Friday, February 03, 2012

Things I know: The first day of school 2012 edition

Here we go again!

Every year for the last six years the first day of school has meant mixed feelings for me. I'm excited because the boys are invariably excited and yet, yet there is a pang of 'are we still doing this?'

Long term readers will know I had planned to homeschool. I was homeschooling until Erik, one day, came to me with some well thought through arguments for me letting him try formal schooling. When we checked out the school the boys now go to, Luey also decided to go to school.

Our agreement was that they could go to school as long as they were happy to, but if they decided to go back to homeschooling, they were absolutely free to do so. I really didn't think they'd last at school. I thought the novelty would wear off. It didn't.

Bryn could not wait to go to school. In fact, he begged me to let him go to kindergarten - which the others had not gone to. Bryn loves school, too.

I haven't signed Ari up for kindergarten yet, I should have signed him up by his second birthday, so that boat has long sailed. I'm still in two minds about him going to kinder. Who knows, he might not want to go to school.
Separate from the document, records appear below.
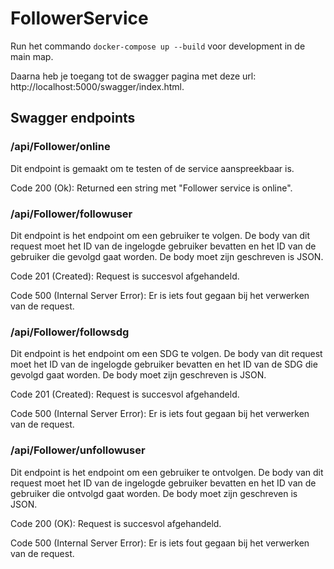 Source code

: # FollowerService
Run het commando `docker-compose up --build` voor development in de main map.

Daarna heb je toegang tot de swagger pagina met deze url: http://localhost:5000/swagger/index.html.

## Swagger endpoints

### /api/Follower/online

Dit endpoint is gemaakt om te testen of de service aanspreekbaar is. 

Code 200 (Ok): Returned een string met "Follower service is online".

### /api/Follower/followuser

Dit endpoint is het endpoint om een gebruiker te volgen. De body van dit request moet het ID van de ingelogde gebruiker bevatten en het ID van de gebruiker die gevolgd gaat worden. De body moet zijn geschreven is JSON.

Code 201 (Created):  Request is succesvol afgehandeld. 

Code 500 (Internal Server Error): Er is iets fout gegaan bij het verwerken van de request.

### /api/Follower/followsdg

Dit endpoint is het endpoint om een SDG te volgen. De body van dit request moet het ID van de ingelogde gebruiker bevatten en het ID van de SDG die gevolgd gaat worden. De body moet zijn geschreven is JSON.

Code 201 (Created):  Request is succesvol afgehandeld. 

Code 500 (Internal Server Error): Er is iets fout gegaan bij het verwerken van de request.

### /api/Follower/unfollowuser

Dit endpoint is het endpoint om een gebruiker te ontvolgen. De body van dit request moet het ID van de ingelogde gebruiker bevatten en het ID van de gebruiker die ontvolgd gaat worden. De body moet zijn geschreven is JSON.

Code 200 (OK):  Request is succesvol afgehandeld. 

Code 500 (Internal Server Error): Er is iets fout gegaan bij het verwerken van de request.
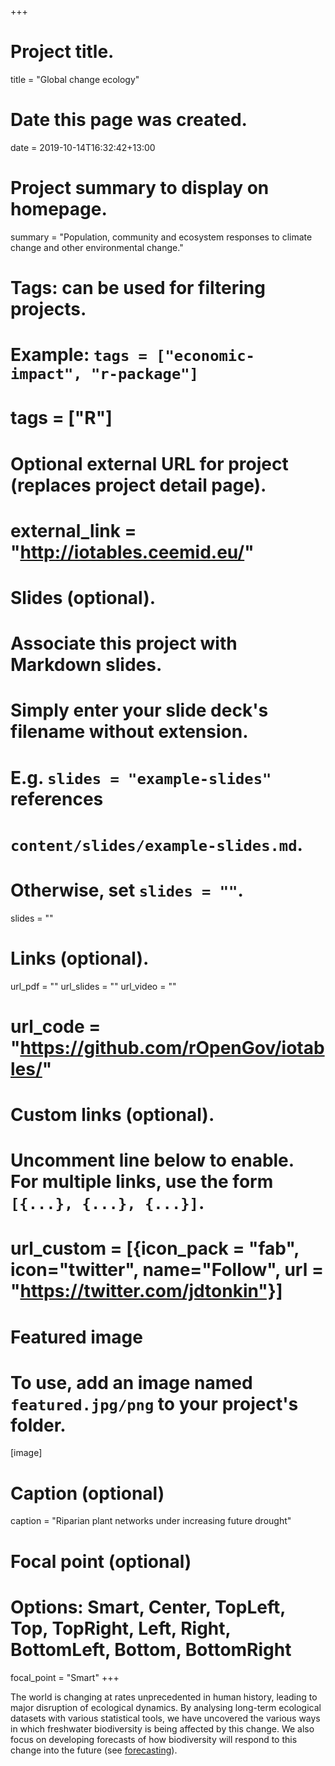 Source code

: +++
# Project title.
title = "Global change ecology"

# Date this page was created.
date = 2019-10-14T16:32:42+13:00

# Project summary to display on homepage.
summary = "Population, community and ecosystem responses to climate change and other environmental change."

# Tags: can be used for filtering projects.
# Example: `tags = ["economic-impact", "r-package"]`
# tags = ["R"]

# Optional external URL for project (replaces project detail page).
# external_link = "http://iotables.ceemid.eu/"

# Slides (optional).
#   Associate this project with Markdown slides.
#   Simply enter your slide deck's filename without extension.
#   E.g. `slides = "example-slides"` references 
#   `content/slides/example-slides.md`.
#   Otherwise, set `slides = ""`.
slides = ""

# Links (optional).
url_pdf = ""
url_slides = ""
url_video = ""
# url_code = "https://github.com/rOpenGov/iotables/"

# Custom links (optional).
#   Uncomment line below to enable. For multiple links, use the form `[{...}, {...}, {...}]`.
# url_custom = [{icon_pack = "fab", icon="twitter", name="Follow", url = "https://twitter.com/jdtonkin"}]

# Featured image
# To use, add an image named `featured.jpg/png` to your project's folder. 
[image]
  # Caption (optional)
  caption = "Riparian plant networks under increasing future drought"
  
  # Focal point (optional)
  # Options: Smart, Center, TopLeft, Top, TopRight, Left, Right, BottomLeft, Bottom, BottomRight
  focal_point = "Smart"
+++

The world is changing at rates unprecedented in human history, leading to major disruption of ecological dynamics. By analysing long-term ecological datasets with various statistical tools, we have uncovered the various ways in which freshwater biodiversity is being affected by this change. We also focus on developing forecasts of how biodiversity will respond to this change into the future (see [forecasting](/project/forecasting)). 
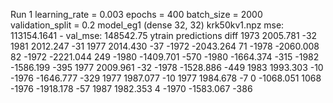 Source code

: Run 1
    learning_rate = 0.003
    epochs = 400
    batch_size = 2000
    validation_split = 0.2
    model_eg1 (dense 32, 32)
    krk50kv1.npz
    mse: 113154.1641 - val_mse: 148542.75
ytrain predictions diff
1973 2005.781 -32
1981 2012.247 -31
1977 2014.430 -37
-1972 -2043.264 71
-1978 -2060.008 82
-1972 -2221.044 249
-1980 -1409.701 -570
-1980 -1664.374 -315
-1982 -1586.199 -395
1977 2009.961 -32
-1978 -1528.886 -449
1983 1993.303 -10
-1976 -1646.777 -329
1977 1987.077 -10
1977 1984.678 -7
0 -1068.051 1068
-1976 -1918.178 -57
1987 1982.353 4
-1970 -1583.067 -386

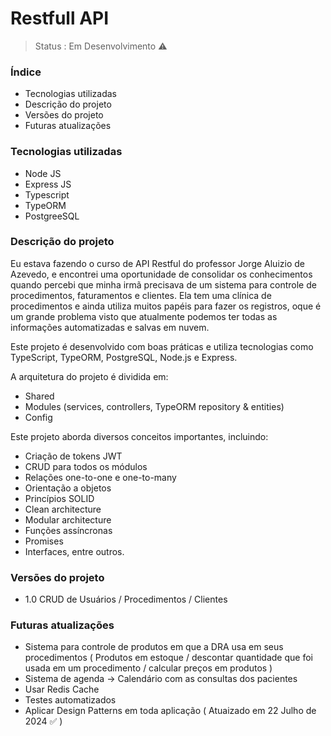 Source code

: <h1>Restfull API</h1>

> Status : Em Desenvolvimento ⚠️

### Índice
+  Tecnologias utilizadas
+  Descrição do projeto
+  Versões do projeto
+  Futuras atualizações

### Tecnologias utilizadas
* Node JS
* Express JS
* Typescript
* TypeORM
* PostgreeSQL

### Descrição do projeto
Eu estava fazendo o curso de API Restful do professor Jorge Aluizio de Azevedo, e encontrei uma oportunidade de consolidar os conhecimentos quando percebi que minha irmã precisava de um sistema para controle de procedimentos, faturamentos e clientes. Ela tem uma clínica de procedimentos e ainda utiliza muitos papéis para fazer os registros, oque é um grande problema visto que atualmente podemos ter todas as informações automatizadas e salvas em nuvem.

Este projeto é desenvolvido com boas práticas e utiliza tecnologias como TypeScript, TypeORM, PostgreSQL, Node.js e Express.

A arquitetura do projeto é dividida em:

- Shared
- Modules (services, controllers, TypeORM repository & entities)
- Config
  
Este projeto aborda diversos conceitos importantes, incluindo:

- Criação de tokens JWT
- CRUD para todos os módulos
- Relações one-to-one e one-to-many
- Orientação a objetos
- Princípios SOLID
- Clean architecture
- Modular architecture
- Funções assíncronas
- Promises
- Interfaces, entre outros.

### Versões do projeto
* 1.0 CRUD de Usuários / Procedimentos / Clientes

### Futuras atualizações
- Sistema para controle de produtos em que a DRA usa em seus procedimentos ( Produtos em estoque / descontar quantidade que foi usada em um procedimento / calcular preços em produtos )
- Sistema de agenda -> Calendário com as consultas dos pacientes
- Usar Redis Cache
- Testes automatizados 
- Aplicar Design Patterns em toda aplicação ( Atuaizado em 22 Julho de 2024 ✅ )


  
  
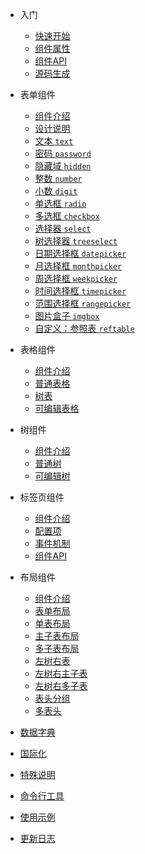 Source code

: * 入门

  * [快速开始](quickstart.md)
  * [组件属性](compprops.md)
  * [组件API](compapi.md)
  * [源码生成](compsrc.md)

* 表单组件

  * [组件介绍](form/README.md)
  * [设计说明](form/design.md)
  * [文本 `text`](form/text.md)
  * [密码 `password`](form/password.md)
  * [隐藏域 `hidden`](form/hidden.md)
  * [整数 `number`](form/number.md)
  * [小数 `digit`](form/digit.md)
  * [单选框 `radio`](form/radio.md)
  * [多选框 `checkbox`](form/checkbox.md)
  * [选择器 `select`](form/select.md)
  * [树选择器 `treeselect`](form/treeselect.md)
  * [日期选择框 `datepicker`](form/datepicker.md)
  * [月选择框 `monthpicker`](form/monthpicker.md)
  * [周选择框 `weekpicker`](form/weekpicker.md)
  * [时间选择框 `timepicker`](form/timepicker.md)
  * [范围选择框 `rangepicker`](form/rangepicker.md)
  * [图片盒子 `imgbox`](form/imgbox.md)
  * [自定义：参照表 `reftable`](form/custom/reftable.md)

* 表格组件

  * [组件介绍](table/README.md)
  * [普通表格](table/normal.md)
  * [树表](table/treetable.md)
  * [可编辑表格](table/editable.md)

* 树组件

  * [组件介绍](tree/README.md)
  * [普通树](tree/normal.md)
  * [可编辑树](tree/editable.md)

* 标签页组件

  * [组件介绍](tabs/README.md)
  * [配置项](tabs/config.md)
  * [事件机制](tabs/events.md)
  * [组件API](tabs/api.md)

* 布局组件

  * [组件介绍](layout/README.md)
  * [表单布局](layout/form.md)
  * [单表布局](layout/table.md)
  * [主子表布局](layout/child.md)
  * [多子表布局](layout/children.md)
  * [左树右表](layout/ltreertable.md)
  * [左树右主子表](layout/ltreerchild.md)
  * [左树右多子表](layout/ltreerchildren.md)
  * [表头分组](layout/hgroup.md)
  * [多表头](layout/multiheaders.md)

* [数据字典](dict.md)
* [国际化](i18n.md)
* [特殊说明](description.md)
* [命令行工具](cli.md)
* [使用示例](examples.md)
* [更新日志](changelog.md)
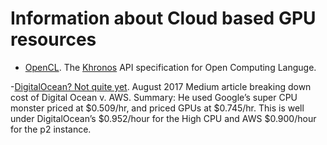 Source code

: # Information about Cloud based GPU resources

- [OpenCL](https://www.khronos.org/registry/OpenCL/specs/2.2/html/OpenCL_API.html). The 
[Khronos](https://www.khronos.org/about/) API specification
for Open Computing Languge.


-[DigitalOcean? Not quite yet](https://towardsdatascience.com/deep-learning-on-the-digitalocean-stack-not-quite-yet-5c408e7d1a41). August 2017 Medium article breaking down cost of Digital Ocean v. AWS. Summary: He used Google’s super CPU monster priced at $0.509/hr, and priced GPUs at $0.745/hr. This is well under DigitalOcean’s $0.952/hour for the High CPU and AWS $0.900/hour for the p2 instance.
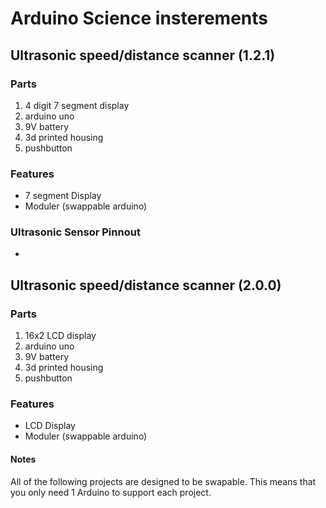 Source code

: # Arduino Science insterements  
## Ultrasonic speed/distance scanner (1.2.1)
### Parts
1. 4 digit 7 segment display 
2. arduino uno
3. 9V battery
4. 3d printed housing
5. pushbutton

### Features
* 7 segment Display
* Moduler (swappable arduino)

### Ultrasonic Sensor Pinnout
*

## Ultrasonic speed/distance scanner (2.0.0)
### Parts
1. 16x2 LCD display
2. arduino uno
3. 9V battery
4. 3d printed housing
5. pushbutton

### Features
* LCD Display
* Moduler (swappable arduino)



#### Notes
All of the following projects are designed to be swapable. This means that you only need 1 Arduino to support each project.

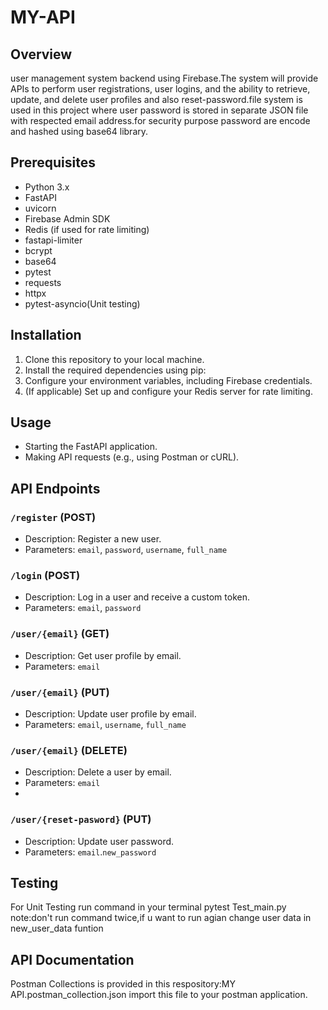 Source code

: # MY-API
## Overview

user management system backend using Firebase.The system will provide
APIs to perform user registrations, user logins, and the ability to retrieve, update, and delete
user profiles and also reset-password.file system is used in this project where user password is stored in 
separate JSON file with respected email address.for security purpose password are encode and hashed using 
base64 library.

## Prerequisites

- Python 3.x
- FastAPI
- uvicorn
- Firebase Admin SDK
- Redis (if used for rate limiting)
-  fastapi-limiter
- bcrypt
- base64
- pytest
- requests
- httpx
- pytest-asyncio(Unit testing)

## Installation

1. Clone this repository to your local machine.
2. Install the required dependencies using pip:
3. Configure your environment variables, including Firebase credentials.
4. (If applicable) Set up and configure your Redis server for rate limiting.

## Usage

- Starting the FastAPI application.
- Making API requests (e.g., using Postman or cURL).

## API Endpoints

### `/register` (POST)

- Description: Register a new user.
- Parameters: `email`, `password`, `username`, `full_name`

### `/login` (POST)

- Description: Log in a user and receive a custom token.
- Parameters: `email`, `password`

### `/user/{email}` (GET)

- Description: Get user profile by email.
- Parameters: `email`

### `/user/{email}` (PUT)

- Description: Update user profile by email.
- Parameters: `email`, `username`, `full_name`

### `/user/{email}` (DELETE)

- Description: Delete a user by email.
- Parameters: `email`
- 
### `/user/{reset-pasword}` (PUT)
- Description: Update user password.
- Parameters: `email`.`new_password`

## Testing

For Unit Testing 
run command in your terminal pytest Test_main.py
note:don't run command twice,if u want to run agian change user data in new_user_data funtion

## API Documentation

Postman Collections is provided in this respository:MY API.postman_collection.json
import this file to your postman application.
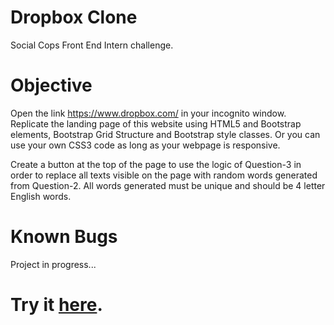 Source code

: # Dropbox Clone
Social Cops Front End Intern challenge.

# Objective
Open the link https://www.dropbox.com/ in your incognito window. Replicate
the landing page of this website using HTML5 and Bootstrap elements, Bootstrap Grid 
Structure and Bootstrap style classes. Or you can use your own CSS3 code as long as 
your webpage is responsive.

Create a button at the top of the page to use the logic of Question-3 in order
to replace all texts visible on the page with random words generated from Question-2. 
All words generated must be unique and should be 4 letter English words.

# Known Bugs
Project in progress...

# Try it <a href="http://girishrawat.github.io/Dropbox-Clone/">here</a>.
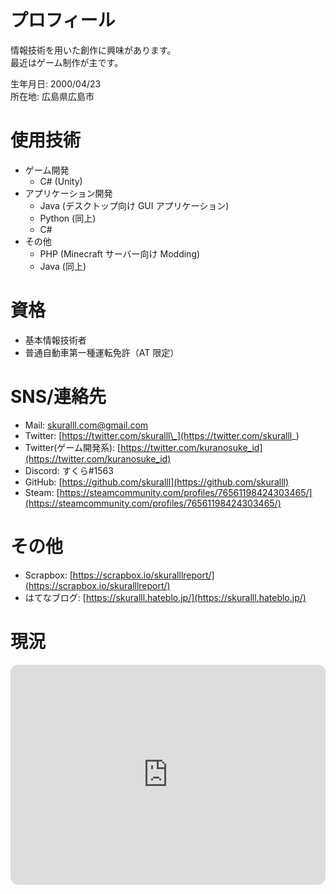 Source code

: # プロフィール

情報技術を用いた創作に興味があります。  
最近はゲーム制作が主です。

生年月日: 2000/04/23  
所在地: 広島県広島市

# 使用技術

-   ゲーム開発
    -   C# (Unity)
-   アプリケーション開発
    -   Java (デスクトップ向け GUI アプリケーション)
    -   Python (同上)
    -   C#
-   その他
    -   PHP (Minecraft サーバー向け Modding)
    -   Java (同上)

# 資格

-   基本情報技術者
-   普通自動車第一種運転免許（AT 限定）

# SNS/連絡先

-   Mail: [skuralll.com@gmail.com](mailto:skuralll.com@gmail.com)
-   Twitter: [https://twitter.com/skuralll\_](https://twitter.com/skuralll_)
-   Twitter(ゲーム開発系): [https://twitter.com/kuranosuke_id](https://twitter.com/kuranosuke_id)
-   Discord: すくら#1563
-   GitHub: [https://github.com/skuralll](https://github.com/skuralll)
-   Steam: [https://steamcommunity.com/profiles/76561198424303465/](https://steamcommunity.com/profiles/76561198424303465/)

# その他

-   Scrapbox: [https://scrapbox.io/skuralllreport/](https://scrapbox.io/skuralllreport/)
-   はてなブログ: [https://skuralll.hateblo.jp/](https://skuralll.hateblo.jp/)

# 現況

<iframe style="border-radius:12px" src="https://open.spotify.com/embed/playlist/4QddGgFpbPCVNas2n6IoVw?utm_source=generator&theme=0" width="100%" height="352" frameBorder="0" allowfullscreen="" allow="autoplay; clipboard-write; encrypted-media; fullscreen; picture-in-picture" loading="lazy"></iframe>
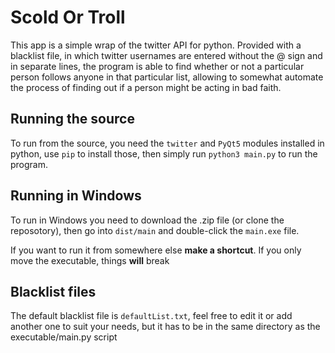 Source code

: # Scold Or Troll

This app is a simple wrap of the twitter API for python. Provided with a blacklist file, in which twitter usernames are entered without the @ sign and in separate lines, the program is able to find whether or not a particular person follows anyone in that particular list, allowing to somewhat automate the process of finding out if a person might be acting in bad faith.

## Running the source

To run from the source, you need the `twitter` and `PyQt5` modules installed in python, use `pip` to install those, then simply run `python3 main.py` to run the program.

## Running in Windows

To run in Windows you need to download the .zip file (or clone the reposotory), then go into `dist/main` and double-click the `main.exe` file.

If you want to run it from somewhere else **make a shortcut**. If you only move the executable, things **will** break

## Blacklist files

The default blacklist file is `defaultList.txt`, feel free to edit it or add another one to suit your needs, but it has to be in the same directory as the executable/main.py script
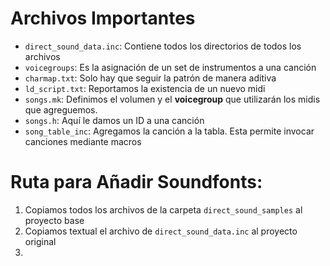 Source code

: # Archivos Importantes
- `direct_sound_data.inc`: Contiene todos los directorios de todos los archivos
- `voicegroups`: Es la asignación de un set de instrumentos a una canción
- `charmap.txt`: Solo hay que seguir la patrón de manera aditiva
- `ld_script.txt`: Reportamos la existencia de un nuevo midi
- ``songs.mk``: Definimos el volumen y el **voicegroup** que utilizarán los midis que agreguemos.
- `songs.h`: Aquí le damos un ID a una canción
- `song_table_inc`: Agregamos la canción a la tabla. Esta permite invocar canciones mediante macros

# Ruta para Añadir Soundfonts:

1) Copiamos todos los archivos de la carpeta ``direct_sound_samples`` al proyecto base
2) Copiamos textual el archivo de `direct_sound_data.inc` al proyecto original
3)  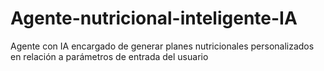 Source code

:# Agente-nutricional-inteligente-IA
Agente con IA encargado de generar planes nutricionales personalizados en relación a parámetros de entrada del usuario
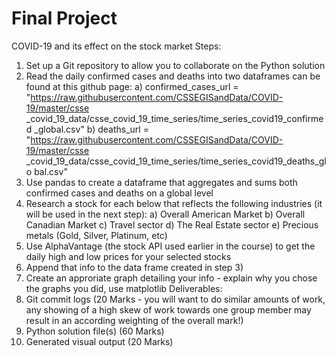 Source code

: # Final Project
 COVID-19 and its effect on the stock market
Steps:
1) Set up a Git repository to allow you to collaborate on the Python solution
2) Read the daily confirmed cases and deaths into two dataframes can be found at this
github page:
a) confirmed_cases_url =
"https://raw.githubusercontent.com/CSSEGISandData/COVID-19/master/csse
_covid_19_data/csse_covid_19_time_series/time_series_covid19_confirmed
_global.csv"
b) deaths_url =
"https://raw.githubusercontent.com/CSSEGISandData/COVID-19/master/csse
_covid_19_data/csse_covid_19_time_series/time_series_covid19_deaths_glo
bal.csv"
3) Use pandas to create a dataframe that aggregates and sums both confirmed cases
and deaths on a global level
4) Research a stock for each below that reflects the following industries (it will be used
in the next step):
a) Overall American Market
b) Overall Canadian Market
c) Travel sector
d) The Real Estate sector
e) Precious metals (Gold, Silver, Platinum, etc)
5) Use AlphaVantage (the stock API used earlier in the course) to get the daily high and
low prices for your selected stocks
6) Append that info to the data frame created in step 3)
7) Create an approriate graph detailing your info - explain why you chose the graphs
you did, use matplotlib
Deliverables:
1) Git commit logs (20 Marks - you will want to do similar amounts of work, any showing
of a high skew of work towards one group member may result in an according
weighting of the overall mark!)
2) Python solution file(s) (60 Marks)
3) Generated visual output (20 Marks) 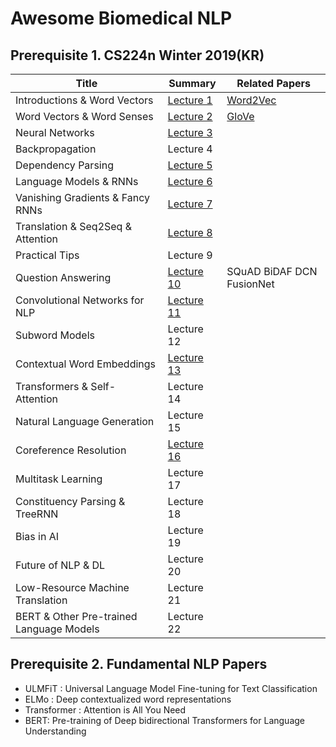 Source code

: # Awesome Biomedical NLP

## Prerequisite 1. CS224n Winter 2019(KR)
|Title|Summary|Related Papers|
|------|---|---|
|Introductions & Word Vectors|[Lecture 1](https://github.com/hahajjjun/NLP_Review/blob/main/Lecture%20Notes/Lecture%201/Lecture%201.md)|[Word2Vec](https://arxiv.org/abs/1301.3781)|
|Word Vectors & Word Senses|[Lecture 2](https://github.com/hahajjjun/NLP_Review/blob/main/Lecture%20Notes/Lecture%202/Lecture%202.md)|[GloVe](https://aclanthology.org/D14-1162.pdf)|
|Neural Networks|[Lecture 3](https://github.com/hahajjjun/NLP_Review/blob/main/Lecture%20Notes/Lecture%203/Lecture%203.md)||
|Backpropagation|Lecture 4||
|Dependency Parsing|[Lecture 5](https://github.com/hahajjjun/NLP_Review/blob/main/Lecture%20Notes/Lecture%205/Lecture%205.md)||
|Language Models & RNNs|[Lecture 6](https://github.com/hahajjjun/NLP_Review/blob/main/Lecture%20Notes/Lecture%206/Lecture%206.md)||
|Vanishing Gradients & Fancy RNNs|[Lecture 7](https://github.com/hahajjjun/NLP_Review/blob/main/Lecture%20Notes/Lecture%207/Lecture%207.md)||
|Translation & Seq2Seq & Attention|[Lecture 8](https://github.com/hahajjjun/NLP_Review/blob/main/Lecture%20Notes/Lecture%208/Lecture%208.md)||
|Practical Tips|Lecture 9||
|Question Answering |[Lecture 10](https://github.com/hahajjjun/NLP_Review/blob/main/Lecture%20Notes/Lecture%2010/Lecture%2010.md)|SQuAD BiDAF DCN FusionNet|
|Convolutional Networks for NLP|[Lecture 11](https://github.com/hahajjjun/NLP_Review/blob/main/Lecture%20Notes/Lecture%2011/Lecture%2011.md)||
|Subword Models|Lecture 12||
|Contextual Word Embeddings|[Lecture 13](https://github.com/hahajjjun/NLP_Review/blob/main/Lecture%20Notes/Lecture%2013/Lecture%2013.md)||
|Transformers & Self-Attention|Lecture 14||
|Natural Language Generation|Lecture 15||
|Coreference Resolution|[Lecture 16](https://github.com/hahajjjun/NLP_Review/blob/main/Lecture%20Notes/Lecture%2016/Lecture%2016.md)||
|Multitask Learning|Lecture 17||
|Constituency Parsing & TreeRNN|Lecture 18||
|Bias in AI|Lecture 19||
|Future of NLP & DL|Lecture 20||
|Low-Resource Machine Translation|Lecture 21||
|BERT & Other Pre-trained Language Models|Lecture 22||

## Prerequisite 2. Fundamental NLP Papers
- ULMFiT : Universal Language Model Fine-tuning for Text Classification
- ELMo : Deep contextualized word representations
- Transformer : Attention is All You Need
- BERT: Pre-training of Deep bidirectional Transformers for Language Understanding
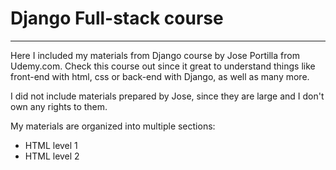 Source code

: # Django Full-stack course

---

Here I included my materials from Django course by Jose Portilla from Udemy.com. Check this course out since it great to understand things like front-end with html, css or back-end with Django, as well as many more.

I did not include materials prepared by Jose, since they are large and I don't own any rights to them.

My materials are organized into multiple sections:

* HTML level 1
* HTML level 2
So, today. I thought I'd share what I know about school on this first day of 2012.

  • I know even after 5 full years of my kids attending formal schooling, I'm still very ambivalent about it. It makes them happy, but I still mostly see the short comings of a system which must compromise far too much.
  • Over the past week each of my boys has come to me and said, 'I can't wait for school to start, I'm so excited!' I'm excited that they are excited. I love that they love going to school, especially when I see other children and parents struggle with their upset at the classroom door. I appreciate that they go with willingness and enthusiasm.
  • Today is my eldest's first day in his final year of primary school! I cannot believe how much he's grown since his first day of school when he was 7.5 years old! The thought of signing him up for a high school makes my stomach do somersaults over fluttering butterflies.
  • It's always lovely to walk in the school gate and be greeted by so many familiar faces - more and more familiar faces every year!
  • Even at the beginning of my 6th year at the school gate, I can remember the names of people I met the first few weeks of school, and yet I forget the names of people I met last year. Often I know names but not faces and faces by not names!
  • It was super duper fun bringing 90 boxes of tissues to the front office this morning! I won 104 boxes of Kleenex tissues through a competition on the lovely Denyse Whelan's blog late last year. 52 for us and 52 for the school, but as we don't usually buy tissues and rarely use them, I decided to give 90 boxes to the school!
  • The house is quiet and I have a MOUNTAIN of housework to conquer today. I actually think I'll only manage to bring it back from 'disaster zone' to 'you have a lot of children, don't you?' today, but next week I'm going to get stuck into a deep-post-summer-holidays clean. Yes, I live an absolutely thrilling life!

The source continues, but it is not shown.